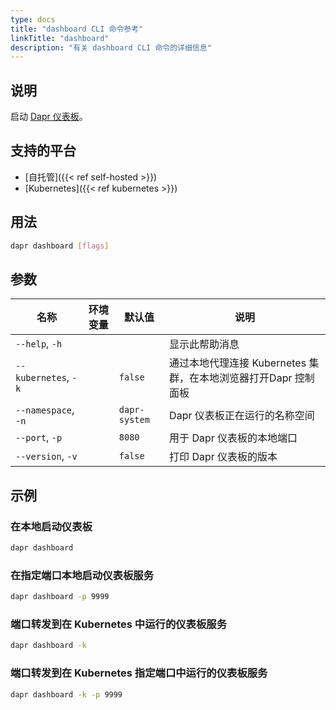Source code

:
 ```yaml
---
type: docs
title: "dashboard CLI 命令参考"
linkTitle: "dashboard"
description: "有关 dashboard CLI 命令的详细信息"
---
```


## 说明

启动 [Dapr 仪表板](https://github.com/dapr/dashboard)。

## 支持的平台

- [自托管]({{< ref self-hosted >}})
- [Kubernetes]({{< ref kubernetes >}})

## 用法
```bash
dapr dashboard [flags]
```

## 参数

| 名称                   | 环境变量 | 默认值           | 说明                                       |
| -------------------- | ---- | ------------- | ---------------------------------------- |
| `--help`, `-h`       |      |               | 显示此帮助消息                                  |
| `--kubernetes`, `-k` |      | `false`       | 通过本地代理连接 Kubernetes 集群，在本地浏览器打开Dapr 控制面板 |
| `--namespace`, `-n`  |      | `dapr-system` | Dapr 仪表板正在运行的名称空间                        |
| `--port`, `-p`       |      | `8080`        | 用于 Dapr 仪表板的本地端口                         |
| `--version`, `-v`    |      | `false`       | 打印 Dapr 仪表板的版本                           |

## 示例

### 在本地启动仪表板
```bash
dapr dashboard
```

### 在指定端口本地启动仪表板服务
```bash
dapr dashboard -p 9999
```

### 端口转发到在 Kubernetes 中运行的仪表板服务
```bash
dapr dashboard -k
```

### 端口转发到在 Kubernetes 指定端口中运行的仪表板服务
```bash
dapr dashboard -k -p 9999
```

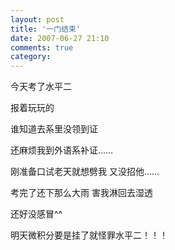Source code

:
 ```yaml
---
layout: post
title: '一门结束'
date: 2007-06-27 21:10
comments: true
category: 
---
```

    

今天考了水平二

报着玩玩的

谁知道去系里没领到证

还麻烦我到外语系补证……

刚准备口试老天就想劈我 又没招他……

考完了还下那么大雨 害我淋回去湿透

还好没感冒^^

明天微积分要是挂了就怪罪水平二！！！
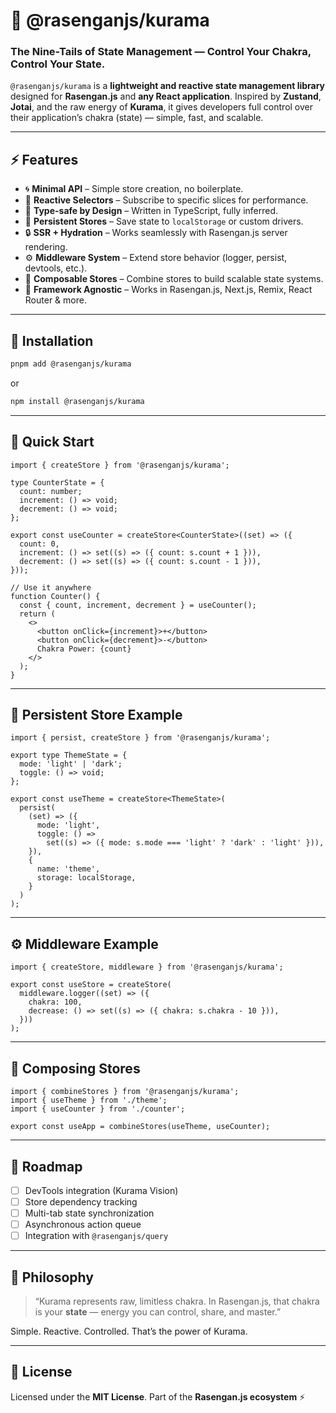 # 🦊 @rasenganjs/kurama

### The Nine-Tails of State Management — Control Your Chakra, Control Your State.

`@rasenganjs/kurama` is a **lightweight and reactive state management library** designed for **Rasengan.js** and **any React application**.
Inspired by **Zustand**, **Jotai**, and the raw energy of **Kurama**, it gives developers full control over their application’s chakra (state) — simple, fast, and scalable.

---

## ⚡️ Features

- 🌀 **Minimal API** – Simple store creation, no boilerplate.
- 💫 **Reactive Selectors** – Subscribe to specific slices for performance.
- 🧠 **Type-safe by Design** – Written in TypeScript, fully inferred.
- 🔁 **Persistent Stores** – Save state to `localStorage` or custom drivers.
- 🔒 **SSR + Hydration** – Works seamlessly with Rasengan.js server rendering.
- ⚙️ **Middleware System** – Extend store behavior (logger, persist, devtools, etc.).
- 🧱 **Composable Stores** – Combine stores to build scalable state systems.
- 🧩 **Framework Agnostic** – Works in Rasengan.js, Next.js, Remix, React Router & more.

---

## 🚀 Installation

```bash
pnpm add @rasenganjs/kurama
```

or

```bash
npm install @rasenganjs/kurama
```

---

## 🦾 Quick Start

```tsx
import { createStore } from '@rasenganjs/kurama';

type CounterState = {
  count: number;
  increment: () => void;
  decrement: () => void;
};

export const useCounter = createStore<CounterState>((set) => ({
  count: 0,
  increment: () => set((s) => ({ count: s.count + 1 })),
  decrement: () => set((s) => ({ count: s.count - 1 })),
}));

// Use it anywhere
function Counter() {
  const { count, increment, decrement } = useCounter();
  return (
    <>
      <button onClick={increment}>+</button>
      <button onClick={decrement}>-</button>
      Chakra Power: {count}
    </>
  );
}
```

---

## 💾 Persistent Store Example

```tsx
import { persist, createStore } from '@rasenganjs/kurama';

export type ThemeState = {
  mode: 'light' | 'dark';
  toggle: () => void;
};

export const useTheme = createStore<ThemeState>(
  persist(
    (set) => ({
      mode: 'light',
      toggle: () =>
        set((s) => ({ mode: s.mode === 'light' ? 'dark' : 'light' })),
    }),
    {
      name: 'theme',
      storage: localStorage,
    }
  )
);
```

---

## ⚙️ Middleware Example

```tsx
import { createStore, middleware } from '@rasenganjs/kurama';

export const useStore = createStore(
  middleware.logger((set) => ({
    chakra: 100,
    decrease: () => set((s) => ({ chakra: s.chakra - 10 })),
  }))
);
```

---

## 🧩 Composing Stores

```tsx
import { combineStores } from '@rasenganjs/kurama';
import { useTheme } from './theme';
import { useCounter } from './counter';

export const useApp = combineStores(useTheme, useCounter);
```

---

## 🔮 Roadmap

- [ ] DevTools integration (Kurama Vision)
- [ ] Store dependency tracking
- [ ] Multi-tab state synchronization
- [ ] Asynchronous action queue
- [ ] Integration with `@rasenganjs/query`

---

## 🧠 Philosophy

> “Kurama represents raw, limitless chakra.
> In Rasengan.js, that chakra is your **state** — energy you can control, share, and master.”

Simple. Reactive. Controlled.
That’s the power of Kurama.

---

## 📄 License

Licensed under the **MIT License**.
Part of the **Rasengan.js ecosystem** ⚡
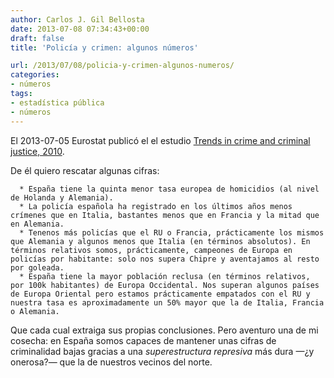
 ```yaml
---
author: Carlos J. Gil Bellosta
date: 2013-07-08 07:34:43+00:00
draft: false
title: 'Policía y crimen: algunos números'

url: /2013/07/08/policia-y-crimen-algunos-numeros/
categories:
- números
tags:
- estadística pública
- números
---
```


El 2013-07-05 Eurostat publicó el el estudio [Trends in crime and criminal justice, 2010](http://epp.eurostat.ec.europa.eu/portal/page/portal/product_details/publication?p_product_code=KS-SF-13-018).

De él quiero rescatar algunas cifras:



	  * España tiene la quinta menor tasa europea de homicidios (al nivel de Holanda y Alemania).
	  * La policía española ha registrado en los últimos años menos crímenes que en Italia, bastantes menos que en Francia y la mitad que en Alemania.
	  * Tenenos más policías que el RU o Francia, prácticamente los mismos que Alemania y algunos menos que Italia (en términos absolutos). En términos relativos somos, prácticamente, campeones de Europa en policías por habitante: solo nos supera Chipre y aventajamos al resto por goleada.
	  * España tiene la mayor población reclusa (en términos relativos, por 100k habitantes) de Europa Occidental. Nos superan algunos países de Europa Oriental pero estamos prácticamente empatados con el RU y nuestra tasa es aproximadamente un 50% mayor que la de Italia, Francia o Alemania.


Que cada cual extraiga sus propias conclusiones. Pero aventuro una de mi cosecha: en España somos capaces de mantener unas cifras de criminalidad bajas gracias a una _superestructura represiva_ más dura —¿y onerosa?— que la de nuestros vecinos del norte.
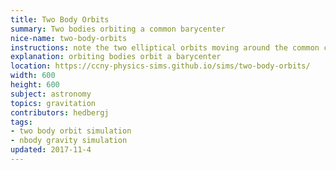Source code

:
```yaml
---
title: Two Body Orbits
summary: Two bodies orbiting a common barycenter
nice-name: two-body-orbits
instructions: note the two elliptical orbits moving around the common center
explanation: orbiting bodies orbit a barycenter
location: https://ccny-physics-sims.github.io/sims/two-body-orbits/
width: 600
height: 600
subject: astronomy
topics: gravitation
contributors: hedbergj
tags:
- two body orbit simulation
- nbody gravity simulation
updated: 2017-11-4
---
```

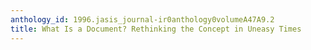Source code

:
 ```yaml
---
anthology_id: 1996.jasis_journal-ir0anthology0volumeA47A9.2
title: What Is a Document? Rethinking the Concept in Uneasy Times
---
```

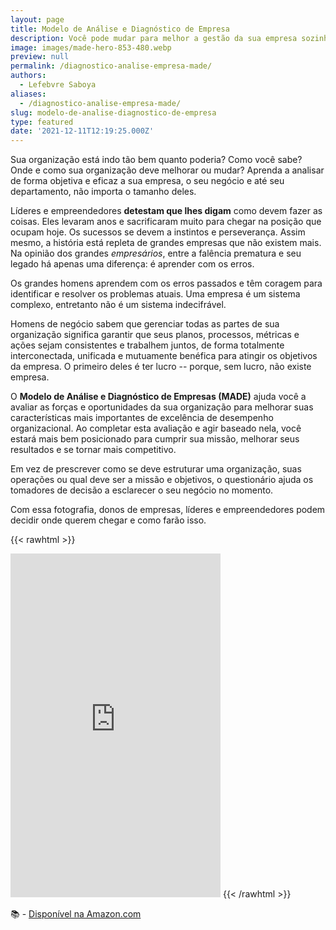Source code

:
 ```yaml
---
layout: page
title: Modelo de Análise e Diagnóstico de Empresa
description: Você pode mudar para melhor a gestão da sua empresa sozinho com essa ferramenta.
image: images/made-hero-853-480.webp
preview: null
permalink: /diagnostico-analise-empresa-made/
authors:
  - Lefebvre Saboya
aliases:
  - /diagnostico-analise-empresa-made/
slug: modelo-de-analise-diagnostico-de-empresa
type: featured
date: '2021-12-11T12:19:25.000Z'
---
```


Sua organização está indo tão bem quanto poderia? Como você sabe? Onde e como sua organização deve melhorar ou mudar? Aprenda a analisar de forma objetiva e eficaz a sua empresa, o seu negócio e até seu departamento, não importa o tamanho deles.

Líderes e empreendedores **detestam que lhes digam** como devem fazer as coisas. Eles levaram anos e sacrificaram muito para chegar na posição que ocupam hoje. Os sucessos se devem a instintos e perseverança. Assim mesmo, a história está repleta de grandes empresas que não existem mais. Na opinião dos grandes *empresários*, entre a falência prematura e seu legado há apenas uma diferença: é aprender com os erros.

Os grandes homens aprendem com os erros passados e têm coragem para identificar e resolver os problemas atuais. Uma empresa é um sistema complexo, entretanto não é um sistema indecifrável.

Homens de negócio sabem que gerenciar todas as partes de sua organização significa garantir que seus planos, processos, métricas e ações sejam consistentes e trabalhem juntos, de forma totalmente interconectada, unificada e mutuamente benéfica para atingir os objetivos da empresa. O primeiro deles é ter lucro -- porque, sem lucro, não existe empresa.

O **Modelo de Análise e Diagnóstico de Empresas (MADE)** ajuda você a avaliar as forças e oportunidades da sua organização para melhorar suas características mais importantes de excelência de desempenho organizacional. Ao completar esta avaliação e agir baseado nela, você estará mais bem posicionado para cumprir sua missão, melhorar seus resultados e se tornar mais competitivo.

Em vez de prescrever como se deve estruturar uma organização, suas operações ou qual deve ser a missão e objetivos, o questionário ajuda os tomadores de decisão a esclarecer o seu negócio no momento.

Com essa fotografia, donos de empresas, líderes e empreendedores podem decidir onde querem chegar e como farão isso.

{{< rawhtml >}}
<iframe type="text/html" sandbox="allow-scripts allow-same-origin allow-popups" width="336" height="550" frameborder="0" allowfullscreen style="max-width:100%" src="https://ler.amazon.com.br/kp/card?asin=B09QLJDKR6&preview=inline&linkCode=kpe&ref_=cm_sw_r_kb_dp_0H3YMGW9DC1D58WXRRPA&hideShare=true" ></iframe>
{{< /rawhtml >}}

:books: - [Disponível na Amazon.com](https://amzn.to/33zy2FZ)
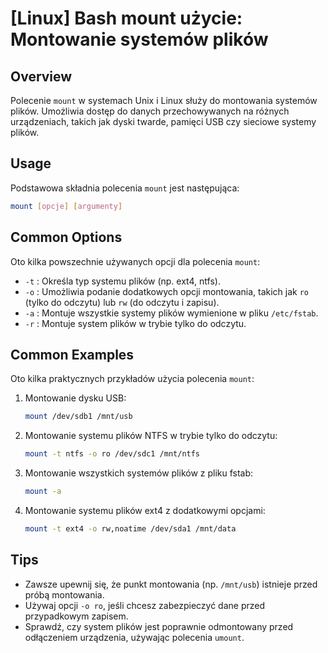 # [Linux] Bash mount użycie: Montowanie systemów plików

## Overview
Polecenie `mount` w systemach Unix i Linux służy do montowania systemów plików. Umożliwia dostęp do danych przechowywanych na różnych urządzeniach, takich jak dyski twarde, pamięci USB czy sieciowe systemy plików.

## Usage
Podstawowa składnia polecenia `mount` jest następująca:

```bash
mount [opcje] [argumenty]
```

## Common Options
Oto kilka powszechnie używanych opcji dla polecenia `mount`:

- `-t` : Określa typ systemu plików (np. ext4, ntfs).
- `-o` : Umożliwia podanie dodatkowych opcji montowania, takich jak `ro` (tylko do odczytu) lub `rw` (do odczytu i zapisu).
- `-a` : Montuje wszystkie systemy plików wymienione w pliku `/etc/fstab`.
- `-r` : Montuje system plików w trybie tylko do odczytu.

## Common Examples
Oto kilka praktycznych przykładów użycia polecenia `mount`:

1. Montowanie dysku USB:
   ```bash
   mount /dev/sdb1 /mnt/usb
   ```

2. Montowanie systemu plików NTFS w trybie tylko do odczytu:
   ```bash
   mount -t ntfs -o ro /dev/sdc1 /mnt/ntfs
   ```

3. Montowanie wszystkich systemów plików z pliku fstab:
   ```bash
   mount -a
   ```

4. Montowanie systemu plików ext4 z dodatkowymi opcjami:
   ```bash
   mount -t ext4 -o rw,noatime /dev/sda1 /mnt/data
   ```

## Tips
- Zawsze upewnij się, że punkt montowania (np. `/mnt/usb`) istnieje przed próbą montowania.
- Używaj opcji `-o ro`, jeśli chcesz zabezpieczyć dane przed przypadkowym zapisem.
- Sprawdź, czy system plików jest poprawnie odmontowany przed odłączeniem urządzenia, używając polecenia `umount`.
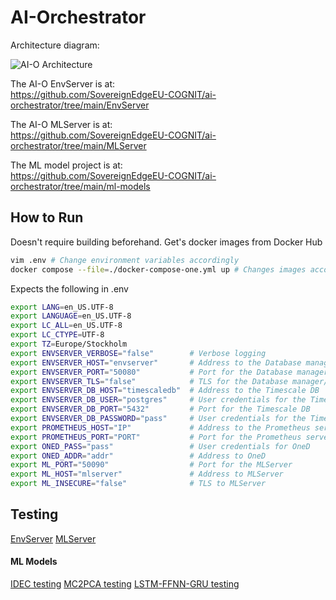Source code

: # AI-Orchestrator
Architecture diagram:

![AI-O Architecture](AI-OArchitecturev2.jpg)


The AI-O EnvServer is at: \
https://github.com/SovereignEdgeEU-COGNIT/ai-orchestrator/tree/main/EnvServer

The AI-O MLServer is at:\
https://github.com/SovereignEdgeEU-COGNIT/ai-orchestrator/tree/main/MLServer

The ML model project is at:\
https://github.com/SovereignEdgeEU-COGNIT/ai-orchestrator/tree/main/ml-models

## How to Run

Doesn't require building beforehand. Get's docker images from Docker Hub
```bash
vim .env # Change environment variables accordingly
docker compose --file=./docker-compose-one.yml up # Changes images accordingly if modified
```

Expects the following in .env
```bash
export LANG=en_US.UTF-8
export LANGUAGE=en_US.UTF-8
export LC_ALL=en_US.UTF-8
export LC_CTYPE=UTF-8
export TZ=Europe/Stockholm
export ENVSERVER_VERBOSE="false"        # Verbose logging
export ENVSERVER_HOST="envserver"       # Address to the Database manager/envserver
export ENVSERVER_PORT="50080"           # Port for the Database manager/envserver
export ENVSERVER_TLS="false"            # TLS for the Database manager/envserver
export ENVSERVER_DB_HOST="timescaledb"  # Address to the Timescale DB
export ENVSERVER_DB_USER="postgres"     # User credentials for the Timescale DB
export ENVSERVER_DB_PORT="5432"         # Port for the Timescale DB
export ENVSERVER_DB_PASSWORD="pass"     # User credentials for the Timescale DB
export PROMETHEUS_HOST="IP"             # Address to the Prometheus server
export PROMETHEUS_PORT="PORT"           # Port for the Prometheus server
export ONED_PASS="pass"                 # User credentials for OneD
export ONED_ADDR="addr"                 # Address to OneD
export ML_PORT="50090"                  # Port for the MLServer
export ML_HOST="mlserver"               # Address to MLServer
export ML_INSECURE="false"              # TLS to MLServer
```

## Testing

[EnvServer](https://github.com/SovereignEdgeEU-COGNIT/ai-orchestrator/blob/main/EnvServer/README.md#Testing)
[MLServer](https://github.com/SovereignEdgeEU-COGNIT/ai-orchestrator/blob/main/MLServer/README.md#Testing)

#### ML Models
[IDEC testing](https://github.com/SovereignEdgeEU-COGNIT/ai-orchestrator/blob/main/ml-models/Idec/README.md)
[MC2PCA testing](https://github.com/SovereignEdgeEU-COGNIT/ai-orchestrator/blob/main/ml-models/MC2PCA/README.md)
[LSTM-FFNN-GRU testing](https://github.com/SovereignEdgeEU-COGNIT/ai-orchestrator/blob/main/ml-models/LSTM-FFNN-GRU/README.md)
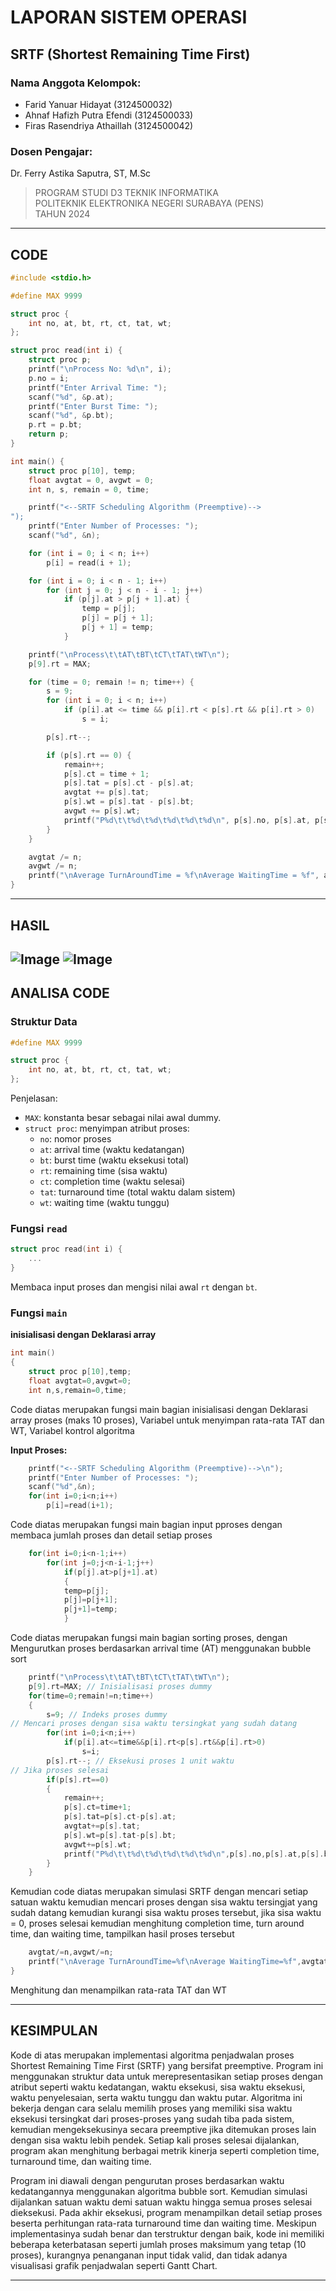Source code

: # LAPORAN SISTEM OPERASI  
## SRTF (Shortest Remaining Time First)

### Nama Anggota Kelompok:
- Farid Yanuar Hidayat (3124500032)  
- Ahnaf Hafizh Putra Efendi (3124500033)  
- Firas Rasendriya Athaillah (3124500042)

### Dosen Pengajar:
Dr. Ferry Astika Saputra, ST, M.Sc

> PROGRAM STUDI D3 TEKNIK INFORMATIKA  
> POLITEKNIK ELEKTRONIKA NEGERI SURABAYA (PENS)  
> TAHUN 2024

---

## CODE

```c
#include <stdio.h>

#define MAX 9999

struct proc {
    int no, at, bt, rt, ct, tat, wt;
};

struct proc read(int i) {
    struct proc p;
    printf("\nProcess No: %d\n", i);
    p.no = i;
    printf("Enter Arrival Time: ");
    scanf("%d", &p.at);
    printf("Enter Burst Time: ");
    scanf("%d", &p.bt);
    p.rt = p.bt;
    return p;
}

int main() {
    struct proc p[10], temp;
    float avgtat = 0, avgwt = 0;
    int n, s, remain = 0, time;

    printf("<--SRTF Scheduling Algorithm (Preemptive)-->
");
    printf("Enter Number of Processes: ");
    scanf("%d", &n);

    for (int i = 0; i < n; i++)
        p[i] = read(i + 1);

    for (int i = 0; i < n - 1; i++)
        for (int j = 0; j < n - i - 1; j++)
            if (p[j].at > p[j + 1].at) {
                temp = p[j];
                p[j] = p[j + 1];
                p[j + 1] = temp;
            }

    printf("\nProcess\t\tAT\tBT\tCT\tTAT\tWT\n");
    p[9].rt = MAX;

    for (time = 0; remain != n; time++) {
        s = 9;
        for (int i = 0; i < n; i++)
            if (p[i].at <= time && p[i].rt < p[s].rt && p[i].rt > 0)
                s = i;

        p[s].rt--;

        if (p[s].rt == 0) {
            remain++;
            p[s].ct = time + 1;
            p[s].tat = p[s].ct - p[s].at;
            avgtat += p[s].tat;
            p[s].wt = p[s].tat - p[s].bt;
            avgwt += p[s].wt;
            printf("P%d\t\t%d\t%d\t%d\t%d\t%d\n", p[s].no, p[s].at, p[s].bt, p[s].ct, p[s].tat, p[s].wt);
        }
    }

    avgtat /= n;
    avgwt /= n;
    printf("\nAverage TurnAroundTime = %f\nAverage WaitingTime = %f", avgtat, avgwt);
}
```

---

## HASIL

 ![Image](https://github.com/Faridyanuar824/SisOp-2025/blob/main/img/SRTF.png)
 ![Image](https://github.com/Faridyanuar824/SisOp-2025/blob/main/img/SRTF%20Chart.png)
---

## ANALISA CODE

### Struktur Data
```c
#define MAX 9999

struct proc {
    int no, at, bt, rt, ct, tat, wt;
};
```

Penjelasan:
- `MAX`: konstanta besar sebagai nilai awal dummy.
- `struct proc`: menyimpan atribut proses:
  - `no`: nomor proses
  - `at`: arrival time (waktu kedatangan)
  - `bt`: burst time (waktu eksekusi total)
  - `rt`: remaining time (sisa waktu)
  - `ct`: completion time (waktu selesai)
  - `tat`: turnaround time (total waktu dalam sistem)
  - `wt`: waiting time (waktu tunggu)

### Fungsi `read`
```c
struct proc read(int i) {
    ...
}
```
Membaca input proses dan mengisi nilai awal `rt` dengan `bt`.

### Fungsi `main`

**inisialisasi dengan Deklarasi array**
```c
int main()
{
    struct proc p[10],temp;
    float avgtat=0,avgwt=0;
    int n,s,remain=0,time;

```
Code diatas merupakan fungsi main bagian inisialisasi dengan Deklarasi array proses (maks 10 proses), Variabel untuk menyimpan rata-rata TAT dan WT, Variabel kontrol algoritma


**Input Proses:**
```c
    printf("<--SRTF Scheduling Algorithm (Preemptive)-->\n");
    printf("Enter Number of Processes: ");
    scanf("%d",&n);
    for(int i=0;i<n;i++)
        p[i]=read(i+1);

```
Code diatas merupakan fungsi main bagian input pproses dengan membaca jumlah proses dan detail setiap proses

```c
    for(int i=0;i<n-1;i++)
        for(int j=0;j<n-i-1;j++)    
            if(p[j].at>p[j+1].at)
            {
            temp=p[j];
            p[j]=p[j+1];
            p[j+1]=temp;
            }

```
Code diatas merupakan fungsi main bagian sorting proses, dengan Mengurutkan proses berdasarkan arrival time (AT) menggunakan bubble sort

```c
    printf("\nProcess\t\tAT\tBT\tCT\tTAT\tWT\n");
    p[9].rt=MAX; // Inisialisasi proses dummy
    for(time=0;remain!=n;time++)
    {
        s=9; // Indeks proses dummy
// Mencari proses dengan sisa waktu tersingkat yang sudah datang
        for(int i=0;i<n;i++)
            if(p[i].at<=time&&p[i].rt<p[s].rt&&p[i].rt>0)
                s=i;
        p[s].rt--; // Eksekusi proses 1 unit waktu
// Jika proses selesai
        if(p[s].rt==0)
        {
            remain++;
            p[s].ct=time+1;
            p[s].tat=p[s].ct-p[s].at;
            avgtat+=p[s].tat;
            p[s].wt=p[s].tat-p[s].bt;
            avgwt+=p[s].wt;
            printf("P%d\t\t%d\t%d\t%d\t%d\t%d\n",p[s].no,p[s].at,p[s].bt,p[s].ct,p[s].tat,p[s].wt);
        }
    }

```
Kemudian code diatas merupakan simulasi SRTF dengan mencari setiap satuan waktu kemudian mencari proses dengan sisa waktu tersingjat yang sudah datang kemudian kurangi sisa waktu proses tersebut, jika sisa waktu = 0, proses selesai kemudian menghitung completion time, turn around time, dan waiting time, tampilkan hasil proses tersebut

```c
    avgtat/=n,avgwt/=n;
    printf("\nAverage TurnAroundTime=%f\nAverage WaitingTime=%f",avgtat,avgwt);
}


```
Menghitung dan menampilkan rata-rata TAT dan WT

---

## KESIMPULAN

Kode di atas merupakan implementasi algoritma penjadwalan proses Shortest Remaining Time First (SRTF) yang bersifat preemptive. Program ini menggunakan struktur data untuk merepresentasikan setiap proses dengan atribut seperti waktu kedatangan, waktu eksekusi, sisa waktu eksekusi, waktu penyelesaian, serta waktu tunggu dan waktu putar. Algoritma ini bekerja dengan cara selalu memilih proses yang memiliki sisa waktu eksekusi tersingkat dari proses-proses yang sudah tiba pada sistem, kemudian mengeksekusinya secara preemptive jika ditemukan proses lain dengan sisa waktu lebih pendek. Setiap kali proses selesai dijalankan, program akan menghitung berbagai metrik kinerja seperti completion time, turnaround time, dan waiting time.

Program ini diawali dengan pengurutan proses berdasarkan waktu kedatangannya menggunakan algoritma bubble sort. Kemudian simulasi dijalankan satuan waktu demi satuan waktu hingga semua proses selesai dieksekusi. Pada akhir eksekusi, program menampilkan detail setiap proses beserta perhitungan rata-rata turnaround time dan waiting time. Meskipun implementasinya sudah benar dan terstruktur dengan baik, kode ini memiliki beberapa keterbatasan seperti jumlah proses maksimum yang tetap (10 proses), kurangnya penanganan input tidak valid, dan tidak adanya visualisasi grafik penjadwalan seperti Gantt Chart.


---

━━━━━━━━━━━━━━━━━━━━━━━━━━━━━━

WORK REQUEST
Copy each line containing the word "decrement" from the data.

RESULT OF THE EXERCISE
  decrement: () => void;
  decrement: () => set((s) => ({ count: s.count - 1 })),
  const { count, increment, decrement } = useCounter();
      <button onClick={decrement}>-</button>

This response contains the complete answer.